**** PROVIDED RECORDS ****

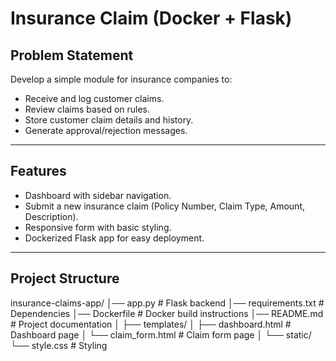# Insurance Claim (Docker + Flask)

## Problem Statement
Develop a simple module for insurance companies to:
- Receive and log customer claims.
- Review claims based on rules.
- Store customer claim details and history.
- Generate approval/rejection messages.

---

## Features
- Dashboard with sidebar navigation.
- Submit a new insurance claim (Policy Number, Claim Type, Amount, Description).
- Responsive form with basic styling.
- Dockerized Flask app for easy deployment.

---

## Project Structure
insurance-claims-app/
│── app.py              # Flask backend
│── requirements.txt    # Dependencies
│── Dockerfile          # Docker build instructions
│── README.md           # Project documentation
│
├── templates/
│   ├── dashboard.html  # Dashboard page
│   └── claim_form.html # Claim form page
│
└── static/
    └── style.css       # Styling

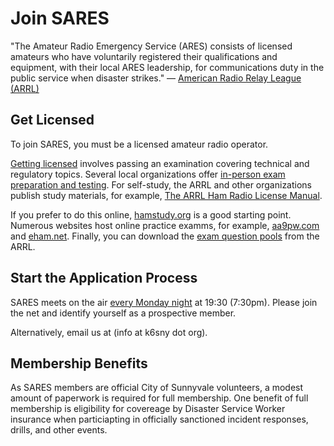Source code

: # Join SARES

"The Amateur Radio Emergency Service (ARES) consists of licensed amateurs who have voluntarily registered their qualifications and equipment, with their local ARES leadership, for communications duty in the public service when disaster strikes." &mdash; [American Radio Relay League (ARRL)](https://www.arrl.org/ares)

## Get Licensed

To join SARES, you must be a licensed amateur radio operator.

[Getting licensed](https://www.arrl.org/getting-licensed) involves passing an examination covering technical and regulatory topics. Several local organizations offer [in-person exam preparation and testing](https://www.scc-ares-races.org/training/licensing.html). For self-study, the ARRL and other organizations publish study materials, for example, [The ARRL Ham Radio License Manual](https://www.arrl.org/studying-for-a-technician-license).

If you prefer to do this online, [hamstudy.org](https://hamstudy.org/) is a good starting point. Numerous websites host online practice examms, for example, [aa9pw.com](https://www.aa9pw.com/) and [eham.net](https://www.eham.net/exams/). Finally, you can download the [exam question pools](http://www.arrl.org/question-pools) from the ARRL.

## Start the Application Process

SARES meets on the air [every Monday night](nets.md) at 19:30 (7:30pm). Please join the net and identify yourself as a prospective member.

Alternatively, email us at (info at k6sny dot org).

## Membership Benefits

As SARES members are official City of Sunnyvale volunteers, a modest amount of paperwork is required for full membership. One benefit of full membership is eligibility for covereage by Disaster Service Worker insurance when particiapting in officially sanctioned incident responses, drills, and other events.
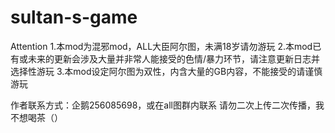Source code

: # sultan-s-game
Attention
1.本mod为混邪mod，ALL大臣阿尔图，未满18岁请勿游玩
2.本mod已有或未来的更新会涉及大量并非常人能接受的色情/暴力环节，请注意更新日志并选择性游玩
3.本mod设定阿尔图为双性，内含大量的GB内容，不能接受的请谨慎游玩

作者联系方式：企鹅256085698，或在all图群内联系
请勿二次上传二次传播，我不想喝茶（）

****
**** PROVIDED RECORDS ****

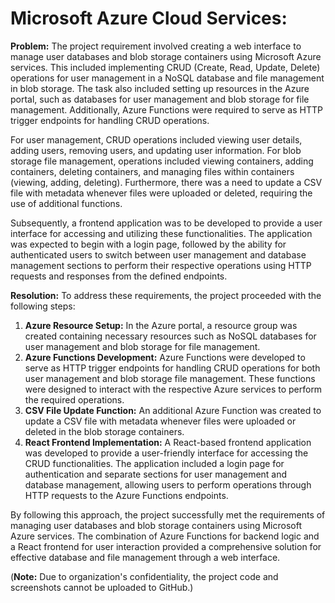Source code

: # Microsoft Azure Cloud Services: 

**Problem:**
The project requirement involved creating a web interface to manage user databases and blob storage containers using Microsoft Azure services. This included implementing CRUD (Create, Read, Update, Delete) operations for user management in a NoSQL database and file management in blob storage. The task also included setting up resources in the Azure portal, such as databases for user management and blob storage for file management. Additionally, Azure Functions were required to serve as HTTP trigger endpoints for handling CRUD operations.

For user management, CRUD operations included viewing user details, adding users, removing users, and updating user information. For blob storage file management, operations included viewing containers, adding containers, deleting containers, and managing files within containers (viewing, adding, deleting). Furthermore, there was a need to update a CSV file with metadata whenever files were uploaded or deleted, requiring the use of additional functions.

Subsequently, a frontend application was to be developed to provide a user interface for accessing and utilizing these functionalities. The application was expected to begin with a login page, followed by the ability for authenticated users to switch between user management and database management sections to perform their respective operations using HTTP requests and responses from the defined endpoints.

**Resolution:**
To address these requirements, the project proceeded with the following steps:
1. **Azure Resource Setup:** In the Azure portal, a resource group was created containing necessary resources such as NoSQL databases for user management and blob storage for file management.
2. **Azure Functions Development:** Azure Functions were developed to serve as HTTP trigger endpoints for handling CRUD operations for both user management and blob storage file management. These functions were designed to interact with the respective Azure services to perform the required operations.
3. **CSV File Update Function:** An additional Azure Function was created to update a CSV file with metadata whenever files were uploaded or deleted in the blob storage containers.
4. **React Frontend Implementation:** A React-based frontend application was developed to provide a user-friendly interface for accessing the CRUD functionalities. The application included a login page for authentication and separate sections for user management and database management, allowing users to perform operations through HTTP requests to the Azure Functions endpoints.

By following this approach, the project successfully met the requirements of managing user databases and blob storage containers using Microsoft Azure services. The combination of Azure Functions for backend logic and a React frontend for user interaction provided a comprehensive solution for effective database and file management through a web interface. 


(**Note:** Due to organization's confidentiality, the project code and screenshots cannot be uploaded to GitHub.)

****

TRY IT
From the line holding "As SARES members" to the line holding "请勿二次上传二次传播，我不想喝茶（）", both included, retype the entries above exactly and drop the pictures.

OUTPUT OF THE TASK
As SARES members are official City of Sunnyvale volunteers, a modest amount of paperwork is required for full membership. One benefit of full membership is eligibility for covereage by Disaster Service Worker insurance when particiapting in officially sanctioned incident responses, drills, and other events.
Source code

: # sultan-s-game
Attention
1.本mod为混邪mod，ALL大臣阿尔图，未满18岁请勿游玩
2.本mod已有或未来的更新会涉及大量并非常人能接受的色情/暴力环节，请注意更新日志并选择性游玩
3.本mod设定阿尔图为双性，内含大量的GB内容，不能接受的请谨慎游玩

作者联系方式：企鹅256085698，或在all图群内联系
请勿二次上传二次传播，我不想喝茶（）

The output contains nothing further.